WHAT YOU HAVE TO DO: Could you return, exactly as written, only the lines from the one holding "- modelTotMax.csv, grid" through the final line of the records below?

SUPPLIED INFORMATION:
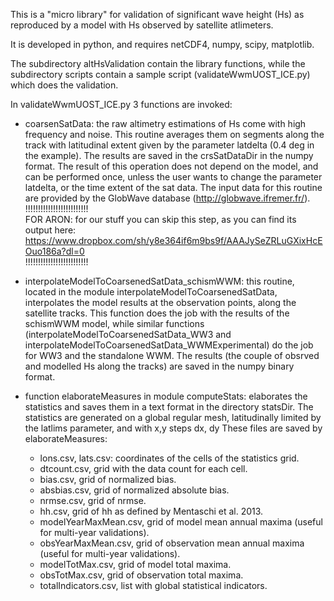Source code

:This is a "micro library" for validation of significant wave height (Hs) as reproduced by a model with Hs observed by satellite atlimeters.

It is developed in python, and requires netCDF4, numpy, scipy, matplotlib.

The subdirectory altHsValidation contain the library functions, while the subdirectory scripts contain a sample script (validateWwmUOST_ICE.py) which does the validation.

In validateWwmUOST_ICE.py 3 functions are invoked:

- coarsenSatData: the raw altimetry estimations of Hs come with high frequency and noise. This routine averages them on segments along the track with latitudinal extent
 given by the parameter latdelta (0.4 deg in the example). The results are saved in the crsSatDataDir in the numpy format. The result of this operation does not depend on the model, and can be
 performed once, unless the user wants to change the parameter latdelta, or the time extent of the sat data.
 The input data for this routine are provided by the GlobWave database
 (http://globwave.ifremer.fr/).<br />
!!!!!!!!!!!!!!!!!!!!!!!!!<br />
 FOR ARON: for our stuff you can skip this step, as you can find its output here:
   https://www.dropbox.com/sh/y8e364if6m9bs9f/AAAJySeZRLuGXixHcEOuo186a?dl=0 <br />
!!!!!!!!!!!!!!!!!!!!!!!!!

- interpolateModelToCoarsenedSatData_schismWWM: this routine, located in the module interpolateModelToCoarsenedSatData, interpolates the model results at the observation points, along the satellite tracks. This function does the job with the results of the schismWWM model, while similar functions (interpolateModelToCoarsenedSatData_WW3 and interpolateModelToCoarsenedSatData_WWMExperimental) do the job for WW3 and the standalone WWM. The results (the couple of obsrved and modelled Hs along the tracks) are saved in the numpy binary format.

- function elaborateMeasures in module computeStats: elaborates the statistics and saves them in a text format in the directory statsDir. The statistics are generated on a global regular mesh, latitudinally limited by the latlims parameter, and with x,y steps dx, dy
    These files are saved by elaborateMeasures:
    - lons.csv, lats.csv: coordinates of the cells of the statistics grid.
    - dtcount.csv, grid with the data count for each cell.
    - bias.csv, grid of normalized bias.
    - absbias.csv, grid of normalized absolute bias.
    - nrmse.csv, grid of nrmse.
    - hh.csv, grid of hh as defined by Mentaschi et al. 2013.
    - modelYearMaxMean.csv, grid of model mean annual maxima (useful for multi-year validations).
    - obsYearMaxMean.csv, grid of observation mean annual maxima (useful for multi-year validations).
    - modelTotMax.csv, grid of model total maxima.
    - obsTotMax.csv, grid of observation total maxima.
    - totalIndicators.csv, list with global statistical indicators.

SOLVED PROBLEM:
    - modelTotMax.csv, grid of model total maxima.
    - obsTotMax.csv, grid of observation total maxima.
    - totalIndicators.csv, list with global statistical indicators.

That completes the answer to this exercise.